Terraform is used to manager your AWS environment. Download instructions are available here.

On a Mac, you can brew install terraform.

$ terraform -v
Terraform v0.11.11

Twitter API developer account and app

To access the Twitter API, you need a developer account. Note that once you apply, receiving approval will take at least several days. Filling out the application as completely and accurately as possible will speed up the approval process.

Once you have a developer account, you can create an app for Twarc-Cloud. Please make sure to give your application a unique name, e.g., twarc-cloud-justinlittman. Twarc-Cloud will require the consumer API keys for the app.

AWS account

To run Twarc-Cloud, you need an Amazon Web Services account.

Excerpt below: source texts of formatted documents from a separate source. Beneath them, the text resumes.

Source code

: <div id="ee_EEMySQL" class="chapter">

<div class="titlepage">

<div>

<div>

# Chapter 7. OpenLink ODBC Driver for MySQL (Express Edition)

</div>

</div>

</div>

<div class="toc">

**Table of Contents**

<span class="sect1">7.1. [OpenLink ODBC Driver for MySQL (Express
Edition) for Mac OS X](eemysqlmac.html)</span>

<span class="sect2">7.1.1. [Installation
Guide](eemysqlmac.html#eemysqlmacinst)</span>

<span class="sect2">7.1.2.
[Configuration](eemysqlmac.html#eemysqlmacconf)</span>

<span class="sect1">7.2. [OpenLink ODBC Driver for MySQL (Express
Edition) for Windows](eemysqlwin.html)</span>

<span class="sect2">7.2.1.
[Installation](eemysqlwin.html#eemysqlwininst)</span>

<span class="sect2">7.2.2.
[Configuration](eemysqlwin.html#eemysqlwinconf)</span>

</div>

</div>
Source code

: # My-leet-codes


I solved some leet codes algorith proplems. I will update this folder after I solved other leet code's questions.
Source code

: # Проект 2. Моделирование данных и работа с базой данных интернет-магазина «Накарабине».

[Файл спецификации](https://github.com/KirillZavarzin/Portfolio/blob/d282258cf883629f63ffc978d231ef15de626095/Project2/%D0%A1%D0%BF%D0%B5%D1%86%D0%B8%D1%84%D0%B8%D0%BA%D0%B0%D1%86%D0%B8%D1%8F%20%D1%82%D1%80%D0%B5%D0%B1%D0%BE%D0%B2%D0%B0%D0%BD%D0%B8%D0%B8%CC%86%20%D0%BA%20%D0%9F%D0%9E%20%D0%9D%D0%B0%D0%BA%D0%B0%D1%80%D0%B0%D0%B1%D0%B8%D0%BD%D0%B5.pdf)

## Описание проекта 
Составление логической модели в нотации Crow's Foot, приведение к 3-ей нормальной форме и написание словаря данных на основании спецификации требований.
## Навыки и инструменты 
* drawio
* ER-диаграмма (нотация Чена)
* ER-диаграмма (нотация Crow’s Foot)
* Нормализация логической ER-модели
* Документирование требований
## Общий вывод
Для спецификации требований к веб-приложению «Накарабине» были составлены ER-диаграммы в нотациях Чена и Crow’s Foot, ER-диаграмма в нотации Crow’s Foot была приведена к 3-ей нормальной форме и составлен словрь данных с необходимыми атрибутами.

By default, you will have a root user. For security reasons, it is recommended that you create a separate user with the AdministratorAccess policy and use that user with Twarc-Cloud.

For either the root user or the administrator user, Twarc-Cloud will require access keys.

For the root user, in the AWS Console, this is under your account > My Security Credentials > Access keys.

For an administrator user, in the AWS Console, this is under Services > IAM > Users then select your user and then Security credentials > Access keys.

It is very important that you keep these keys secure. If they are ever compromised, you can revoke them from the AWS Console.

Twarc-Cloud

Either clone Twarc-Cloud:

$ git clone https://github.com/justinlittman/twarc-cloud.git

or download and unzip it.

Then install the requirements:

$ cd twarc-cloud
$ pip install -r requirements.txt

Honeybadger (optional)

Honeybadger provides notification of errors that occur during harvesting. It is recommended that you create an account. Note that the Solo plan is sufficient.

Once you have created an account, create a project for Twarc-Cloud. Twarc-Cloud will require the project’s API key.